▶ What you have to do
Exact copy, pictures excluded: please retype the lines from the start of the material through the line containing "falls below \$20/MWh.", both ends included, and nothing more.

▶ Exercise material

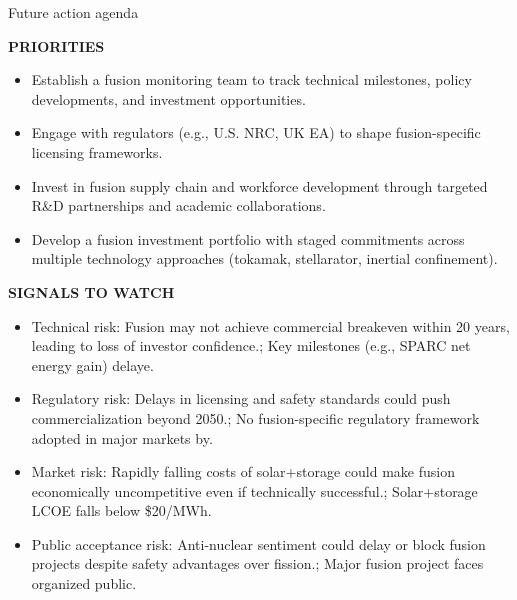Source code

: \documentclass[10pt,a4paper]{article}
\begin{document}
\clearpage
{\sffamily\fontsize{21}{26}\selectfont\color{BONavy} Future action agenda}\par\vspace{7pt}
\begin{minipage}[t]{0.47\linewidth}
{\textcolor{BOGreen}{\scriptsize\bfseries PRIORITIES}}\par\vspace{3pt}
{\small\begin{itemize}
\item Establish a fusion monitoring team to track technical milestones, policy developments, and investment opportunities.
\item Engage with regulators (e.g., U.S. NRC, UK EA) to shape fusion-specific licensing frameworks.
\item Invest in fusion supply chain and workforce development through targeted R\&D partnerships and academic collaborations.
\item Develop a fusion investment portfolio with staged commitments across multiple technology approaches (tokamak, stellarator, inertial confinement).
\end{itemize}}
\end{minipage}\hfill\begin{minipage}[t]{0.45\linewidth}
{\textcolor{BOGreen}{\scriptsize\bfseries SIGNALS TO WATCH}}\par\vspace{3pt}
{\small\begin{itemize}
\item Technical risk: Fusion may not achieve commercial breakeven within 20 years, leading to loss of investor confidence.; Key milestones (e.g., SPARC net energy gain) delaye.
\item Regulatory risk: Delays in licensing and safety standards could push commercialization beyond 2050.; No fusion-specific regulatory framework adopted in major markets by.
\item Market risk: Rapidly falling costs of solar+storage could make fusion economically uncompetitive even if technically successful.; Solar+storage LCOE falls below \$20/MWh.
\item Public acceptance risk: Anti-nuclear sentiment could delay or block fusion projects despite safety advantages over fission.; Major fusion project faces organized public.
\end{itemize}}
\end{minipage}
\end{document}
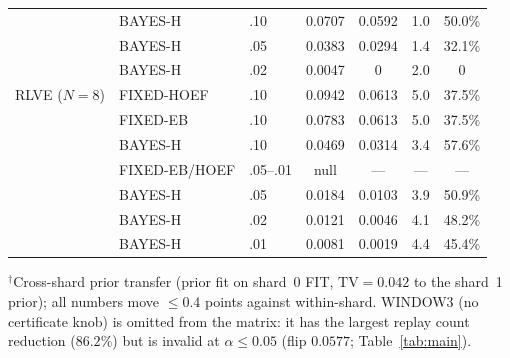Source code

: \documentclass{article}
\theoremstyle{definition}
\theoremstyle{remark}
\begin{document}
\begin{table}[h]
\begin{tabular}{lllcccc}
                    & BAYES-H    & .10 & 0.0707 & 0.0592 & 1.0 & 50.0\% \\
                    & BAYES-H    & .05 & 0.0383 & 0.0294 & 1.4 & 32.1\% \\
                    & BAYES-H    & .02 & 0.0047 & 0 & 2.0 & 0 \\
\midrule
RLVE ($N{=}8$)      & FIXED-HOEF & .10 & 0.0942 & 0.0613 & 5.0 & 37.5\% \\
                    & FIXED-EB   & .10 & 0.0783 & 0.0613 & 5.0 & 37.5\% \\
                    & BAYES-H    & .10 & 0.0469 & 0.0314 & 3.4 & 57.6\% \\
                    & FIXED-EB/HOEF & .05--.01 & null & --- & --- & --- \\
                    & BAYES-H    & .05 & 0.0184 & 0.0103 & 3.9 & 50.9\% \\
                    & BAYES-H    & .02 & 0.0121 & 0.0046 & 4.1 & 48.2\% \\
                    & BAYES-H    & .01 & 0.0081 & 0.0019 & 4.4 & 45.4\% \\
\bottomrule
\end{tabular}
\vspace{2pt}
\begin{minipage}{\linewidth}\footnotesize
$^\dagger$Cross-shard prior transfer (prior fit on shard~0 FIT,
$\mathrm{TV}{=}0.042$ to the shard~1 prior); all numbers move ${\le}0.4$
points against within-shard. WINDOW3 (no certificate knob) is omitted from
the matrix: it has the largest replay count reduction ($86.2\%$) but is invalid at $\alpha\le0.05$
(flip $0.0577$; Table~\ref{tab:main}).
\end{minipage}
\end{table}
\end{document}
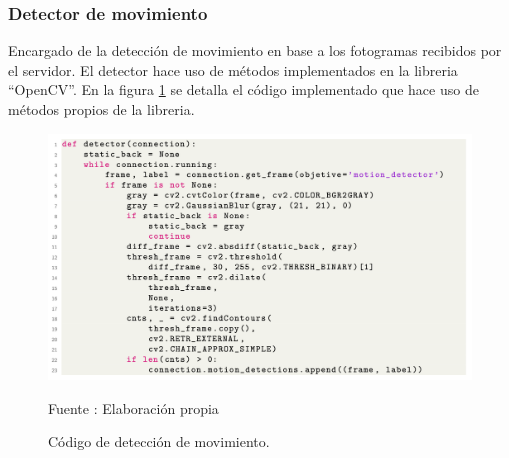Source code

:\subsubsection{Detector de movimiento}
Encargado de la detección de movimiento en base a los fotogramas recibidos por el servidor. El detector hace uso de métodos implementados en la libreria ``OpenCV''. En la figura \ref{fig:motion_detector} se detalla el código implementado que hace uso de métodos propios de la libreria.\\

\begin{figure}[H]
    \begin{center}
        \includegraphics[width=16cm]{img/capitulo_5/motion_detector.png}
    \end{center}
    \begin{center}
        \caption{Código de detección de movimiento.}
        Fuente : Elaboración propia
        \label{fig:motion_detector}
    \end{center}
\end{figure}

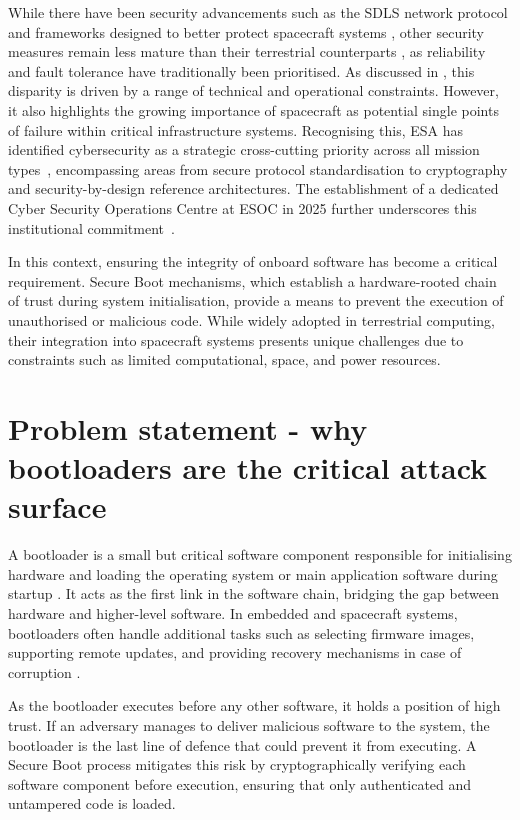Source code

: While there have been security advancements such as the SDLS network protocol \cite{SDLS_Protocol_2010} and frameworks designed to better protect spacecraft systems \cite{Moutafis_2025, ESA_SPACE_SHIELD_2023}, other security measures remain less mature than their terrestrial counterparts \cite{space_odyssey_2023, space_vacuum_cyber, call_to_action}, as reliability and fault tolerance have traditionally been prioritised. As discussed in \cite{space_vacuum_cyber}, this disparity is driven by a range of technical and operational constraints. However, it also highlights the growing importance of spacecraft as potential single points of failure within critical infrastructure systems. Recognising this, ESA has identified cybersecurity as a strategic cross-cutting priority across all mission types~\cite{ESA_Tech_Strategy_2023, ESA_Cyber_TEC}, encompassing areas from secure protocol standardisation to cryptography and security-by-design reference architectures. The establishment of a dedicated Cyber Security Operations Centre at ESOC in 2025 further underscores this institutional commitment~\cite{ESA_CSOC_2025}.

In this context, ensuring the integrity of onboard software has become a critical requirement. Secure Boot mechanisms, which establish a hardware-rooted chain of trust during system initialisation, provide a means to prevent the execution of unauthorised or malicious code. While widely adopted in terrestrial computing, their integration into spacecraft systems presents unique challenges due to constraints such as limited computational, space, and power resources.

\section{Problem statement - why bootloaders are the critical attack surface}
\label{section:intro-statement}

A bootloader is a small but critical software component responsible for initialising hardware and loading the operating system or main application software during startup \cite{nasa_2024, obc_cubesats_2024}. It acts as the first link in the software chain, bridging the gap between hardware and higher-level software. In embedded and spacecraft systems, bootloaders often handle additional tasks such as selecting firmware images, supporting remote updates, and providing recovery mechanisms in case of corruption \cite{cubesat_fsw_design, beningo_2015, SAVOIR}.

As the bootloader executes before any other software, it holds a position of high trust. If an adversary manages to deliver malicious software to the system, the bootloader is the last line of defence that could prevent it from executing. A Secure Boot process mitigates this risk by cryptographically verifying each software component before execution, ensuring that only authenticated and untampered code is loaded. 

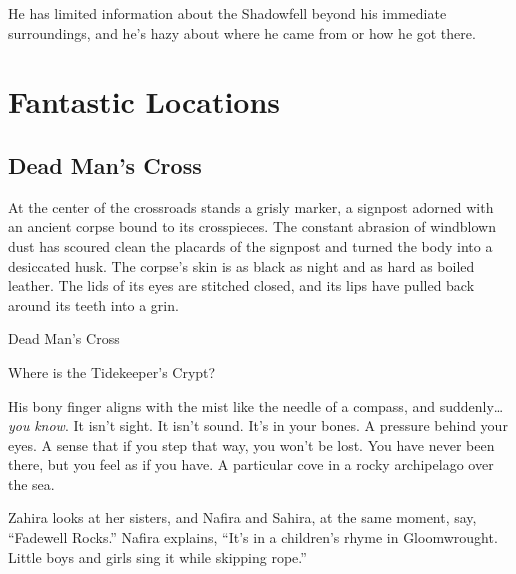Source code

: \documentclass[10pt,twocolumn]{article}
\newcommand{\stickysubsubsection}{\needspace{3\baselineskip}}
\let\oldtextbf\textbf
\renewcommand{\textbf}[1]{\oldtextbf{{#1}}}
\renewenvironment{quote}
  {%
    \begingroup
      \setlength{\parindent}{1em}%
      \setlength{\parskip}{0pt}%
      \begin{tcolorbox}[myquote,
        before upper={%
          \let\textbf\oldtextbf
          \setlength{\parindent}{1.5em}%
          \setlength{\parskip}{0pt}%
          \noindent              %
        }%
      ]%
  }
  {%
      \end{tcolorbox}%
    \endgroup
  }
\begin{document}
He has limited information about the Shadowfell beyond his immediate
surroundings, and he's hazy about where he came from or how he got
there.

\section{Fantastic Locations}\label{fantastic-locations}

\subsection{Dead Man's Cross}\label{dead-mans-cross}

\begin{quote}
At the center of the crossroads stands a grisly marker, a signpost
adorned with an ancient corpse bound to its crosspieces. The constant
abrasion of windblown dust has scoured clean the placards of the
signpost and turned the body into a desiccated husk. The corpse's skin
is as black as night and as hard as boiled leather. The lids of its eyes
are stitched closed, and its lips have pulled back around its teeth into
a grin.
\end{quote}

\begin{tcolorbox}[
  colback={imagecolor},
  coltext=black,
  colframe=black,
  boxrule=1pt,
  arc=6pt,
  left=4pt,
  right=4pt,
  top=2pt,
  bottom=2pt,
  boxsep=4pt,
  before skip=10pt,
  after skip=10pt,
  fontupper={\blockquoteFont\small\linespread{0.9}\selectfont\color{black}}
]

\faPhotoVideo\hspace{0.8em}\begin{minipage}[t]{\dimexpr\linewidth-1.8em\hangindent=1.8em\hangafter=0}Dead
Man's Cross

\end{minipage}\end{tcolorbox}

\vspace{6pt}\noindent\stickysubsubsection

{\headerfont\normalsize \color{subsubsectioncolor}Where is the Tidekeeper’s Crypt?}

\par

\begin{quote}
His bony finger aligns with the mist like the needle of a compass, and
suddenly\ldots{} \emph{you} \emph{know}. It isn't sight. It isn't sound.
It's in your bones. A pressure behind your eyes. A sense that if you
step that way, you won't be lost. You have never been there, but you
feel as if you have. A particular cove in a rocky archipelago over the
sea.

Zahira looks at her sisters, and Nafira and Sahira, at the same moment,
say, ``Fadewell Rocks.'' Nafira explains, ``It's in a children's rhyme
in Gloomwrought. Little boys and girls sing it while skipping rope.''
\end{quote}
\end{document}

▶ Result of this exercise
Source code

: \documentclass[10pt,a4paper]{article}
\begin{document}
\clearpage
{\sffamily\fontsize{21}{26}\selectfont\color{BONavy} Future action agenda}\par\vspace{7pt}
\begin{minipage}[t]{0.47\linewidth}
{\textcolor{BOGreen}{\scriptsize\bfseries PRIORITIES}}\par\vspace{3pt}
{\small\begin{itemize}
\item Establish a fusion monitoring team to track technical milestones, policy developments, and investment opportunities.
\item Engage with regulators (e.g., U.S. NRC, UK EA) to shape fusion-specific licensing frameworks.
\item Invest in fusion supply chain and workforce development through targeted R\&D partnerships and academic collaborations.
\item Develop a fusion investment portfolio with staged commitments across multiple technology approaches (tokamak, stellarator, inertial confinement).
\end{itemize}}
\end{minipage}\hfill\begin{minipage}[t]{0.45\linewidth}
{\textcolor{BOGreen}{\scriptsize\bfseries SIGNALS TO WATCH}}\par\vspace{3pt}
{\small\begin{itemize}
\item Technical risk: Fusion may not achieve commercial breakeven within 20 years, leading to loss of investor confidence.; Key milestones (e.g., SPARC net energy gain) delaye.
\item Regulatory risk: Delays in licensing and safety standards could push commercialization beyond 2050.; No fusion-specific regulatory framework adopted in major markets by.
\item Market risk: Rapidly falling costs of solar+storage could make fusion economically uncompetitive even if technically successful.; Solar+storage LCOE falls below \$20/MWh.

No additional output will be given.